Saturday, February 23, 2008

When emotions run high

I have always thought of girls being more emotionally unstable then boys, but in the past few weeks, I have seen this stereotypical thinking being quiet untrue. Rejections, family feuds, friends and even so that I feel the grudge in trying to live. I have contemplated suicide over and over. Infact I can trace it back to when I was 9. even, before that, I do remember, sitting in a corner of my parents bedroom... thinking of life and death. It may seem a bit much but the thruth is that I have always thought of how I came to be such a mystery.

When, I first 'opened my eyes' I remembered nothing but I knew how to talk, I recognized my parents, I could even operate my parents vintage television set... and I would think of the transition between from being in the womb and being out here.

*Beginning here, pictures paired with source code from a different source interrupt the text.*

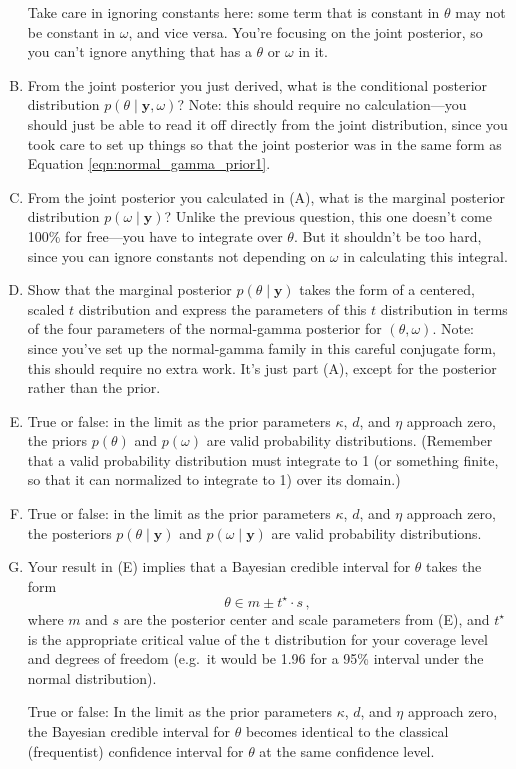\documentclass{mynotes}
\newcommand{\by}{\textbf{y}}
\begin{document}
\begin{enumerate}[(A)]
Take care in ignoring constants here: some term that is constant in $\theta$ may not be constant in $\omega$, and vice versa.  You're focusing on the joint posterior, so you can't ignore anything that has a $\theta$ or $\omega$ in it.


\item From the joint posterior you just derived, what is the conditional posterior distribution $p(\theta \mid \by, \omega)$?  Note: this should require no calculation---you should just be able to read it off directly from the joint distribution, since you took care to set up things so that the joint posterior was in the same form as Equation \ref{eqn:normal_gamma_prior1}.

\item From the joint posterior you calculated in (A), what is the marginal posterior distribution $p(\omega \mid \by)$?  Unlike the previous question, this one doesn't come 100\% for free---you have to integrate over $\theta$.  But it shouldn't be too hard, since you can ignore constants not depending on $\omega$ in calculating this integral.

\item Show that the marginal posterior $p(\theta \mid \by)$ takes the form of a centered, scaled $t$ distribution and express the parameters of this $t$ distribution in terms of the four parameters of the normal-gamma posterior for $(\theta, \omega)$.  Note: since you've set up the normal-gamma family in this careful conjugate form, this should require no extra work.  It's just part (A), except for the posterior rather than the prior.

\item True or false: in the limit as the prior parameters $\kappa$, $d$, and $\eta$ approach zero, the priors $p(\theta)$ and $p(\omega)$ are valid probability distributions.  (Remember that a valid probability distribution must integrate to 1 (or something finite, so that it can normalized to integrate to 1) over its domain.)

\item True or false: in the limit as the prior parameters $\kappa$, $d$, and $\eta$ approach zero, the posteriors $p(\theta \mid \by)$ and $p(\omega \mid \by)$ are valid probability distributions.

\item Your result in (E) implies that a Bayesian credible interval for $\theta$ takes the form
$$
\theta \in m \pm t^{\star} \cdot s \, ,
$$
where $m$ and $s$ are the posterior center and scale parameters from (E), and $t^\star$ is the appropriate critical value of the t distribution for your coverage level and degrees of freedom (e.g.~it would be 1.96 for a 95\% interval under the normal distribution).

True or false: In the limit as the prior parameters $\kappa$, $d$, and $\eta$ approach zero, the Bayesian credible interval for $\theta$ becomes identical to the classical (frequentist) confidence interval for $\theta$ at the same confidence level.

\end{enumerate}
\end{document}

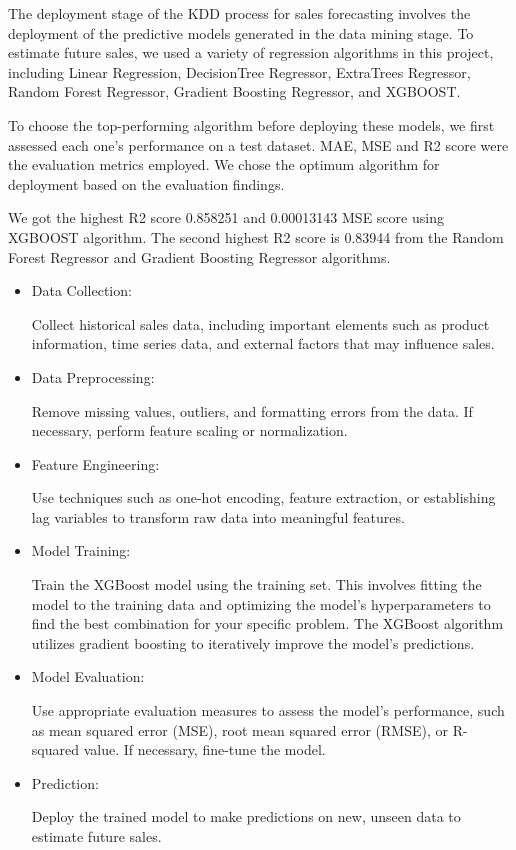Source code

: 	The deployment stage of the KDD process for sales forecasting involves the deployment of the predictive models generated in the data mining stage. To estimate future sales, we used a variety of regression algorithms in this project, including Linear Regression, DecisionTree Regressor, ExtraTrees Regressor, Random Forest Regressor, Gradient Boosting Regressor, and XGBOOST.\bigskip
	
	To choose the top-performing algorithm before deploying these models, we first assessed each one's performance on a test dataset. \ac{MAE}, \ac{MSE} and \ac{R2} score were the evaluation metrics employed. We chose the optimum algorithm for deployment based on the evaluation findings.\bigskip
	
	We got the highest R2 score 0.858251 and 0.00013143 MSE score using XGBOOST algorithm. The second highest R2 score is 0.83944 from the Random Forest Regressor and Gradient Boosting Regressor algorithms.

\begin{itemize}
	
	\item Data Collection: 
	
	Collect historical sales data, including important elements such as product information, time series data, and external factors that may influence sales.
	
	\item Data Preprocessing: 
	
	Remove missing values, outliers, and formatting errors from the data. If necessary, perform feature scaling or normalization.
	
	\item Feature Engineering: 
	
	Use techniques such as one-hot encoding, feature extraction, or establishing lag variables to transform raw data into meaningful features.
	
	\item Model Training: 
	
	Train the XGBoost model using the training set. This involves fitting the model to the training data and optimizing the model's hyperparameters to find the best combination for your specific problem. The XGBoost algorithm utilizes gradient boosting to iteratively improve the model's predictions.
	
	\item Model Evaluation: 
	
	Use appropriate evaluation measures to assess the model's performance, such as mean squared error (MSE), root mean squared error (RMSE), or R-squared value. If necessary, fine-tune the model.
	
	\item Prediction: 
	
	Deploy the trained model to make predictions on new, unseen data to estimate future sales.
	
\end{itemize}

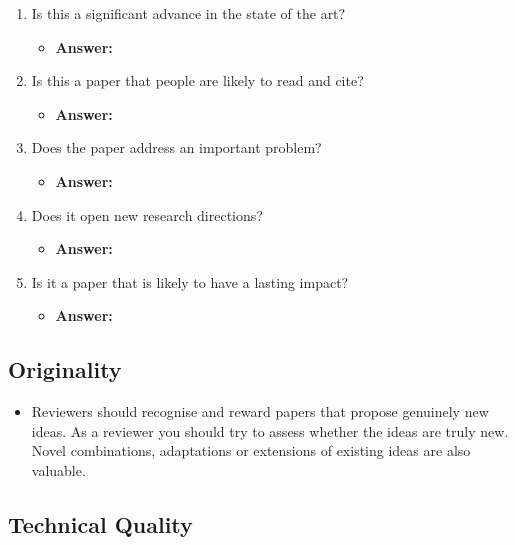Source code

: \documentclass[a4paper]{article}
\begin{document}
\begin{enumerate}[label=(\alph*)]
	\item Is this a significant advance in the state of the art?
		\begin{itemize}
			\item \textbf{Answer:}	
		\end{itemize}			
	
	\item Is this a paper that people are likely to read and cite?
		\begin{itemize}
			\item \textbf{Answer:}	
		\end{itemize}			
	
	\item Does the paper address an important problem?
		\begin{itemize}
			\item \textbf{Answer:}	
		\end{itemize}			
	
	\item Does it open new research directions?
		\begin{itemize}
			\item \textbf{Answer:}	
		\end{itemize}			
	
	\item Is it a paper that is likely to have a lasting impact?
		\begin{itemize}
			\item \textbf{Answer:}	
		\end{itemize}		
\end{enumerate}

\subsection{Originality}

\begin{itemize}
	\item Reviewers should recognise and reward papers that propose genuinely new ideas. As a reviewer you should try to assess whether the ideas are truly new. Novel combinations, adaptations or extensions of existing ideas are also valuable.
\end{itemize}


\subsection{Technical Quality}
\end{document}

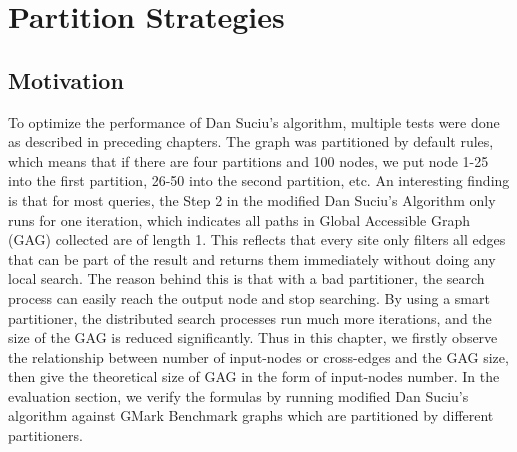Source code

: \chapter{\label{cha:par-str}Partition Strategies}
\section{Motivation}
To optimize the performance of Dan Suciu's algorithm, multiple tests were done as described in preceding chapters. The graph was partitioned by default rules, which means that if there are four partitions and 100 nodes, we put node 1-25 into the first partition, 26-50 into the second partition, etc. An interesting finding is that for most queries, the Step 2 in the modified Dan Suciu's Algorithm only runs for one iteration, which indicates all paths in Global Accessible Graph (GAG) collected are of length 1. This reflects that every site only filters all edges that can be part of the result and returns them immediately without doing any local search. The reason behind this is that with a bad partitioner, the search process can easily reach the output node and stop searching. By using a smart partitioner, the distributed search processes run much more iterations, and the size of the GAG is reduced significantly. Thus in this chapter, we firstly observe the relationship between number of input-nodes or cross-edges and the GAG size, then give the theoretical size of GAG in the form of input-nodes number. In the evaluation section, we verify the formulas by running modified Dan Suciu's algorithm against GMark Benchmark graphs which are partitioned by different partitioners.
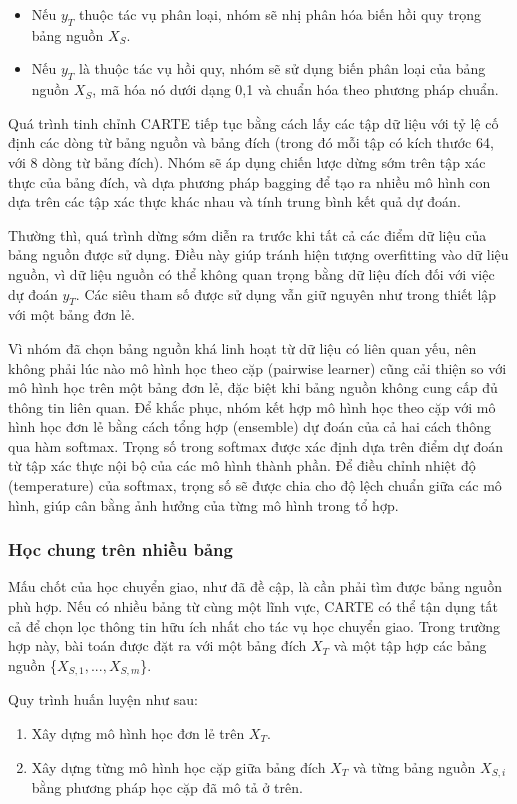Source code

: \documentclass{article}
\begin{document}
\begin{itemize}
    \item Nếu $y_T$ thuộc tác vụ phân loại, nhóm sẽ nhị phân hóa biến hồi quy trọng bảng nguồn $X_S$.
    \item Nếu $y_T$ là thuộc tác vụ hồi quy, nhóm sẽ sử dụng biến phân loại của bảng nguồn $X_S$, mã hóa nó dưới dạng {0,1} và chuẩn hóa theo phương pháp chuẩn.
\end{itemize}

Quá trình tinh chỉnh CARTE tiếp tục bằng cách lấy các tập dữ liệu với tỷ lệ cố định các dòng từ bảng nguồn và bảng đích (trong đó mỗi tập có kích thước 64, với 8 dòng từ bảng đích). Nhóm sẽ áp dụng chiến lược dừng sớm trên tập xác thực của bảng đích, và dựa phương pháp bagging để tạo ra nhiều mô hình con dựa trên các tập xác thực khác nhau và tính trung bình kết quả dự đoán.

Thường thì, quá trình dừng sớm diễn ra trước khi tất cả các điểm dữ liệu của bảng nguồn được sử dụng. Điều này giúp tránh hiện tượng overfitting vào dữ liệu nguồn, vì dữ liệu nguồn có thể không quan trọng bằng dữ liệu đích đối với việc dự đoán $y_T$. Các siêu tham số được sử dụng vẫn giữ nguyên như trong thiết lập với một bảng đơn lẻ.

Vì nhóm đã chọn bảng nguồn khá linh hoạt từ dữ liệu có liên quan yếu, nên không phải lúc nào mô hình học theo cặp (pairwise learner) cũng cải thiện so với mô hình học trên một bảng đơn lẻ, đặc biệt khi bảng nguồn không cung cấp đủ thông tin liên quan. Để khắc phục, nhóm kết hợp mô hình học theo cặp với mô hình học đơn lẻ bằng cách tổng hợp (ensemble) dự đoán của cả hai cách thông qua hàm softmax. Trọng số trong softmax được xác định dựa trên điểm dự đoán từ tập xác thực nội bộ của các mô hình thành phần. Để điều chỉnh nhiệt độ (temperature) của softmax, trọng số sẽ được chia cho độ lệch chuẩn giữa các mô hình, giúp cân bằng ảnh hưởng của từng mô hình trong tổ hợp.

\subsubsection{Học chung trên nhiều bảng}
Mấu chốt của học chuyển giao, như đã đề cập, là cần phải tìm được bảng nguồn phù hợp. Nếu có nhiều bảng từ cùng một lĩnh vực, CARTE có thể tận dụng tất cả để chọn lọc thông tin hữu ích nhất cho tác vụ học chuyển giao. Trong trường hợp này, bài toán được đặt ra với một bảng đích $X_T$ và một tập hợp các bảng nguồn \{$X_{S,1}, ..., X_{S,m}$\}.

Quy trình huấn luyện như sau:
\begin{enumerate}
    \item Xây dựng mô hình học đơn lẻ trên $X_T$.
    \item Xây dựng từng mô hình học cặp giữa bảng đích $X_T$ và từng bảng nguồn $X_{S,i}$ bằng phương pháp học cặp đã mô tả ở trên.
\end{enumerate}
\end{document}
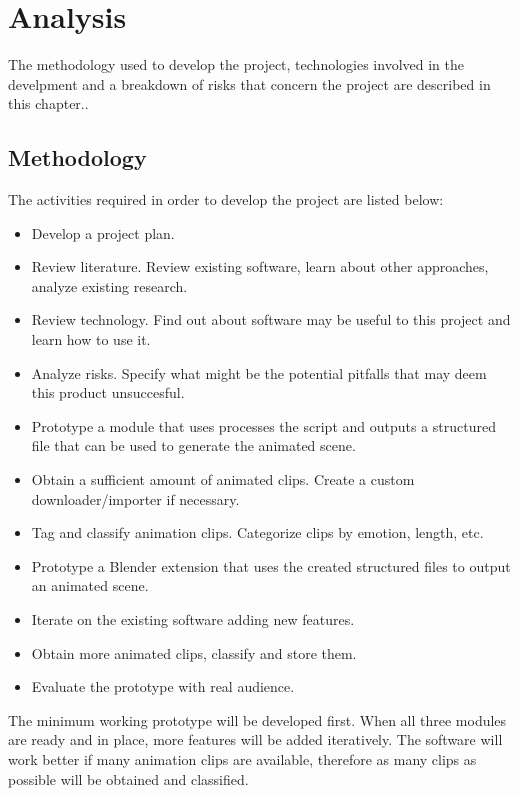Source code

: \chapter{Analysis \label{chap:analysis}}

The methodology used to develop the project, technologies involved in the develpment and a breakdown of risks that concern the project are described in this chapter..


\section{Methodology}

The activities required in order to develop the project are listed below:

\begin{itemize}
\item Develop a project plan.
\item Review literature. Review existing software, learn about other approaches, analyze existing research.
\item Review technology. Find out about software may be useful to this project and learn how to use it.
\item Analyze risks. Specify what might be the potential pitfalls that may deem this product unsuccesful.
\item Prototype a module that uses processes the script and outputs a structured file that can be used to generate the animated scene.
\item Obtain a sufficient amount of animated clips. Create a custom downloader/importer if necessary.
\item Tag and classify animation clips. Categorize clips by emotion, length, etc.
\item Prototype a Blender extension that uses the created structured files to output an animated scene.
\item Iterate on the existing software adding new features.
\item Obtain more animated clips, classify and store them.
\item Evaluate the prototype with real audience.
\end{itemize}

The minimum working prototype will be developed first. When all three modules are ready and in place, more features will be added iteratively. The software will work better if many animation clips are available, therefore as many clips as possible will be obtained and classified.

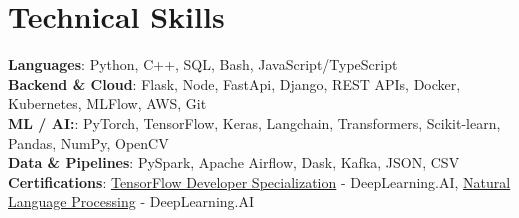\documentclass[letterpaper,8pt]{article}
\begin{document}
\section{Technical Skills}
  \vspace{-1pt}
  \begin{itemize}[leftmargin=0.0in, label={}]
    \small{\item{   
    \textbf{Languages}{: Python, C++, SQL, Bash, JavaScript/TypeScript} \\[1mm]
    \textbf{Backend \& Cloud}{: Flask, Node, FastApi, Django, REST APIs, Docker, Kubernetes, MLFlow, AWS, Git} \\[1mm]
    \textbf{ML / AI:}{: PyTorch, TensorFlow, Keras, Langchain, Transformers, Scikit-learn, Pandas, NumPy, OpenCV} \\ [1mm]
    \textbf{Data \& Pipelines}{: PySpark, Apache Airflow, Dask, Kafka, JSON, CSV} \\ [1mm]
    \textbf{Certifications}{: \href{https://www.coursera.org/account/accomplishments/specialization/certificate/YW8U4922JT6N}{TensorFlow Developer Specialization} - DeepLearning.AI, \href{https://www.coursera.org/account/accomplishments/certificate/PXWY38Y7VJZB}{Natural Language Processing} - DeepLearning.AI } \\ [1mm]
    }}
  \end{itemize}
\vspace{-14pt}

\end{document}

Then I would think of death and god, what is god? Is god real? Will see the darkness and loneliness in that old tomb? Or will I rest peacefully?Then I would imagine the coldness of death... and cry my self to sleep only to wake up as if I had never had such terrible thoughts before.

PS: I want to mention that you shouldn't leave your friends hanging. When I was very young, still in the states though, I was used by this young indian lady who was suffering from deppression... she was always so happy when she looked at me. Then one day she looked at me and cried... afetr that, I never saw her again, neither did I mention about her.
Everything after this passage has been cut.